I agree with Jeff that you are most likely looking at paint chips. The thing to look for in surface damage is torn fibers. To recap, carbon fiber is made from sheets of carbon fiber that are impregnated with resin. The structure is cured in a mold at high temperature and pressure. You need the fibers to be torn for the structure to be compromised. Damage to the actual fibers looks like the photo below. It was posted to Pinterest by Appleman Bicycles; disclosure, this repairer is local to me and I am acquainted with him personally, but I'm not a customer and this is neither a recommendation nor a dis-recommendation.

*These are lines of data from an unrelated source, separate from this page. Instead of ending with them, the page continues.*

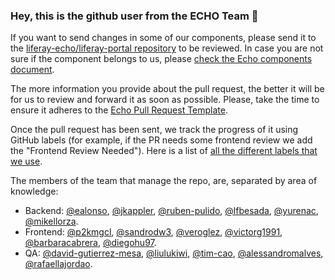 ### Hey, this is the github user from the ECHO Team 👋

If you want to send changes in some of our components, please 
send it to the [liferay-echo/liferay-portal repository][1] to be reviewed. In case
you are not sure if the component belongs to us, please [check the Echo components document][2].

The more information you provide about the pull request, the better it will be for us to review and
forward it as soon as possible. Please, take the time to ensure it adheres to the [Echo Pull Request Template](https://gist.github.com/liferay-echo/5a4455285ff1800f9da146816d85e67d#file-pull-request-template-md).

Once the pull request has been sent, we track the progress of it using GitHub
labels (for example, if the PR needs some frontend review we add the
"Frontend Review Needed"). Here is a list of
[all the different labels that we use][3].

The members of the team that manage the repo, are, separated by area of
knowledge:
- Backend: [@ealonso][5], [@jkappler][5], [@ruben-pulido][6], [@lfbesada][7], [@yurenac][18], [@mikellorza][19].
- Frontend: [@p2kmgcl][8], [@sandrodw3][9], [@veroglez][10], [@victorg1991][11], [@barbaracabrera][16], [@diegohu97][17].
- QA: [@david-gutierrez-mesa][12], [@liulukiwi][13], [@tim-cao][14], [@alessandromalves][15], [@rafaellajordao][20].

[1]: https://github.com/liferay-echo/liferay-portal
[2]: https://airtable.com/shrQ35YwWwHLRvhZ9/tbl66zH9L32CxqoNu
[3]: https://github.com/liferay-echo/liferay-portal/labels
[4]: https://github.com/ealonso
[5]: https://github.com/jkappler
[6]: https://github.com/ruben-pulido
[7]: https://github.com/lfbesada
[8]: https://github.com/p2kmgcl
[9]: https://github.com/sandrodw3
[10]: https://github.com/veroglez
[11]: https://github.com/victorg1991
[12]: https://github.com/david-gutierrez-mesa
[13]: https://github.com/liulukiwi
[14]: https://github.com/tim-cao
[15]: https://github.com/alessandromalves
[16]: https://github.com/barbaracabrera
[17]: https://github.com/DiegoHu97
[18]: https://github.com/YurenaC
[19]: https://github.com/mikellorza
[20]: https://github.com/rafaellajordao

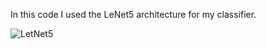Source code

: In this code I used the LeNet5 architecture for my classifier. 

![LetNet5]("../../assets/LeNet5.png")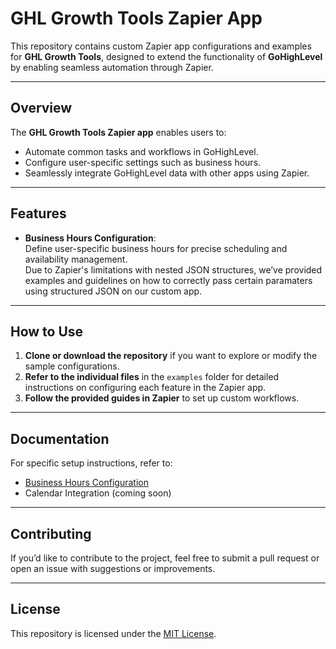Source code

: # **GHL Growth Tools Zapier App**

This repository contains custom Zapier app configurations and examples for **GHL Growth Tools**, designed to extend the functionality of **GoHighLevel** by enabling seamless automation through Zapier.

---

## **Overview**

The **GHL Growth Tools Zapier app** enables users to:
- Automate common tasks and workflows in GoHighLevel.
- Configure user-specific settings such as business hours.
- Seamlessly integrate GoHighLevel data with other apps using Zapier.

---

## **Features**

- **Business Hours Configuration**:  
  Define user-specific business hours for precise scheduling and availability management.  
  Due to Zapier's limitations with nested JSON structures, we’ve provided examples and guidelines on how to correctly pass certain paramaters using structured JSON on our custom app.

---

## **How to Use**

1. **Clone or download the repository** if you want to explore or modify the sample configurations.
2. **Refer to the individual files** in the `examples` folder for detailed instructions on configuring each feature in the Zapier app.
3. **Follow the provided guides in Zapier** to set up custom workflows.

---

## **Documentation**

For specific setup instructions, refer to:

- [Business Hours Configuration](examples/business-hours.md)
- Calendar Integration (coming soon)

---

## **Contributing**

If you’d like to contribute to the project, feel free to submit a pull request or open an issue with suggestions or improvements.

---

## **License**

This repository is licensed under the [MIT License](LICENSE).

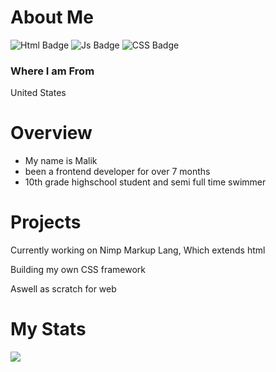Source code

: 
<body>
 <h1>About Me</h1>
  <div id="badges">
 
  <img src="https://img.shields.io/github/languages/top/MalikWhitten67/MalikWhitten67?logo=HTML&style=flat-square" alt="Html Badge"/>
  <img src="https://img.shields.io/badge/Javascript-Js-yellow" alt="Js Badge"/>
   <img src="https://img.shields.io/badge/CSS-css-yellow" alt="CSS Badge"/>
</div>
 <h3><strong>Where I am From</strong></h3>
 <p>United States</p>
 <h1>Overview</h1>
 <ul>
  <li>
   My name is Malik
  </li>
  <li>
   been a frontend developer for over 7 months
  </li>
  <li>
   10th grade highschool student and semi full time swimmer
  </li>
 </ul>
 <h1>Projects</h1>
 <p> Currently working on Nimp Markup Lang, Which  extends html</p>
 <p>Building my own CSS framework </p>
 <p>Aswell as scratch for web </p>
 </body>
 <h1>My Stats</h1>
<img src="https://github-readme-stats.vercel.app/api?username=MalikWhitten67&show_icons=true&theme=transparent">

The thing with carbon fiber is that damage is often invisible. Many failures are under the surface, and they start from less than obvious impacts like dropping the bike or a collision. Here, I'll depart slightly from Jeff. Detecting sub-surface failures really needs ultrasonic or similar imaging, which requires a competent specialist operator. Those skills are not common, and bike mechanics aren't likely to have them. Appleman and Raoul Luescher, another prominent carbon fiber repair person based in Australia, both got their start in the aerospace industry (Appleman also worked on wind turbine blades). So, you could bring the bike in to the store, but they aren't likely to have better insight than what we can say here.
To be clear: carbon fiber is very strong, and it has extremely long lifespan if handled properly. It is also repairable; with metal frames, a damaged tube would need to be cut out and replaced entirely, whereas with carbon fiber you can repair just the damaged section. It takes more than a little knock to kill a carbon frame. The issue is that it's possible for a knock on the frame to later lead to a failure, and you won't be able to see the damage. So, as with all bikes, you do need to learn how the bike feels and sounds, and you do want to inspect for damage periodically. The chips on the bike are in locations where a failure won't cause a crash, so I would accept this.
As to the wheel, even though it's aluminum, I'd say the same. The damage is cosmetic. Alloy rims can take abuse. That doesn't look to be structural. With aluminum, you would be looking for dents. The scuffed area is hard to dent, but if it did get dented, I would think that watchful waiting would be acceptable. A dent could certainly fail some time down the line, so you would want to keep watch over it.